Notes on Reading the Paper by Matei Zaharia and So On

This post keeps note for the paper “Resilient Distributed Datasets: A Fault-Tolerant Abstraction for In-Memory Cluster Computing” by Matei Zaharia and so on.

1.

1
Spark exposes RDDs through a language-integrated API where each dataset is represented as an object and transformations are invoked using methods on these objects.

2.

1
Programmers start by defining one or more RDDs through transformations on data in stable storage (e.g., map and filter). They can then use these RDDs in actions, which are operations that return a value to the application or export data to a storage system. Examples of actions include count (which returns the number of elements in the dataset), collect (which returns the elements themselves), and save (which outputs the dataset to a storage system)

3.

1
Spark computes RDDs lazily the first time they are used in an action, so that it can pipeline transformations

4.

1
In addition, programmers can call a persist method to indicate which RDDs they want to reuse in future operations. Spark keeps persistent RDDs in memory by default, but it can spill them to disk if there is not enough RAM.

5.

1
RDDs themselves are statically typed objects parametrized by an element type.
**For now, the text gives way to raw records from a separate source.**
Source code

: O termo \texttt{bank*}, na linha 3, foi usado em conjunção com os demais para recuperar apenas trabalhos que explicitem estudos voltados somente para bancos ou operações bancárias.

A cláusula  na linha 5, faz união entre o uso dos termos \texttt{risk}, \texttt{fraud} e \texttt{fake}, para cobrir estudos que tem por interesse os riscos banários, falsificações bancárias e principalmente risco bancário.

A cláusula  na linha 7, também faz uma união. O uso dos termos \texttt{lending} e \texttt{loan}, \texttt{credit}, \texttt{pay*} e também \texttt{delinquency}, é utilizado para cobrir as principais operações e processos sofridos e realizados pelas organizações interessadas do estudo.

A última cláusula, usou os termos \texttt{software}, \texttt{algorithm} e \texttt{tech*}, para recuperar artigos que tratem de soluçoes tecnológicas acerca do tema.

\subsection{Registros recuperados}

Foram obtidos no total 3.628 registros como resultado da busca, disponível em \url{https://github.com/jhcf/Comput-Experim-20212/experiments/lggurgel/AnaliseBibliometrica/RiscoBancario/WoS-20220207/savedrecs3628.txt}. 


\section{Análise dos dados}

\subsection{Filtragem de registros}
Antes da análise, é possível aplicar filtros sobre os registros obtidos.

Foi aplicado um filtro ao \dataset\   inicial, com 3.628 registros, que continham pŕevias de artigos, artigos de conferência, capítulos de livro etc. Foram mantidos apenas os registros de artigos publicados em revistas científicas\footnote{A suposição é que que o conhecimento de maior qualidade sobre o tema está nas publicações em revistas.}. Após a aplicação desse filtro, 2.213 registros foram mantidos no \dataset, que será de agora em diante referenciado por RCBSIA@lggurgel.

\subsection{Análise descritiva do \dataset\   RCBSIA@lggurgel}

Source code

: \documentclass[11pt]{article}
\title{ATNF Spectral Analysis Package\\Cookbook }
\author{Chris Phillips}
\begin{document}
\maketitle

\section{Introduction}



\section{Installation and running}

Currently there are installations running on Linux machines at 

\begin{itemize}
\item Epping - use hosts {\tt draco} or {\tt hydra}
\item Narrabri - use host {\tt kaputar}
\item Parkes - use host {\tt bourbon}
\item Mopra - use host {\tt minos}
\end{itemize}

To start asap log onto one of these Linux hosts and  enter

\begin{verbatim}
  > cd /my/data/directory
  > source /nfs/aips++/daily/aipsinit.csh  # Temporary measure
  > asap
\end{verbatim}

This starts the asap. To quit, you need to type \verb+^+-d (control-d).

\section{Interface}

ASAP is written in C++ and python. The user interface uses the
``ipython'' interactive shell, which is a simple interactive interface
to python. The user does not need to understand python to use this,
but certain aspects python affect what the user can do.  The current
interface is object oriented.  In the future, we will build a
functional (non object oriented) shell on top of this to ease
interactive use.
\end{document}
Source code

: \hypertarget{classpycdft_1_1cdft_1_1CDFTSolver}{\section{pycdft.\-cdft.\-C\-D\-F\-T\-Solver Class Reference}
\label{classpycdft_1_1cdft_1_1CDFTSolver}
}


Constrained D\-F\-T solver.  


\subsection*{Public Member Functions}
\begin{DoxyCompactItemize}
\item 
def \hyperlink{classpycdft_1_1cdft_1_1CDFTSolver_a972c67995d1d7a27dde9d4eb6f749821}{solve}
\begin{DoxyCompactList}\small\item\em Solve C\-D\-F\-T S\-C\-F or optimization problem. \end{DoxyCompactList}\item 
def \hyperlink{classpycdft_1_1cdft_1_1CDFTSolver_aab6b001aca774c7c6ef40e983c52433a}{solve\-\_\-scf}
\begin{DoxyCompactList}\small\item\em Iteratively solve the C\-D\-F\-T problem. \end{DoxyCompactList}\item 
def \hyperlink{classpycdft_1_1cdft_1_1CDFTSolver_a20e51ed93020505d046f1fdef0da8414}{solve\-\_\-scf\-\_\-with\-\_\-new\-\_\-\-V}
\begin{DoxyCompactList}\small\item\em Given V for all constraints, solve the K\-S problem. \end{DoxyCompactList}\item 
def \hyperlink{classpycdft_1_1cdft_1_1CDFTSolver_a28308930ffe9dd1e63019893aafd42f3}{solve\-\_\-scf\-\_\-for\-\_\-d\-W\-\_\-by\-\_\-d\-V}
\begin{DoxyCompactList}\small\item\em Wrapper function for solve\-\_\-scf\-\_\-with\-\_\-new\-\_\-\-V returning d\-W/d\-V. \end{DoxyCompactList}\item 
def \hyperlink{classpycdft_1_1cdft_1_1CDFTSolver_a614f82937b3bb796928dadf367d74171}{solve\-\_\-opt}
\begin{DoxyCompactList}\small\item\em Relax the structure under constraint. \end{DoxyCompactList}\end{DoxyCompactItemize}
For example, RDD[Int] is an RDD of integers.

6.

1
Transformations are lazy operations that define a new RDD, while actions launch a computation to return a value to the program or write data to external storage.

7.

1
map is a one-to-one mapping, while flatMap maps each input value to one or more outputs (similar to the map in MapReduce).

8.

1
Operations such as groupByKey, reduceByKey and sort automatically result in a hash or range partitioned RDD

9.

1
We found it both sufficient and useful to classify dependencies into two types: narrow dependencies, where each partition of the parent RDD is used by at most one partition of the child RDD, wide dependencies, where multiple child partitions may depend on it. For example, map leads to a narrow dependency, while join leads to to wide dependencies (unless the parents are hash-partitioned).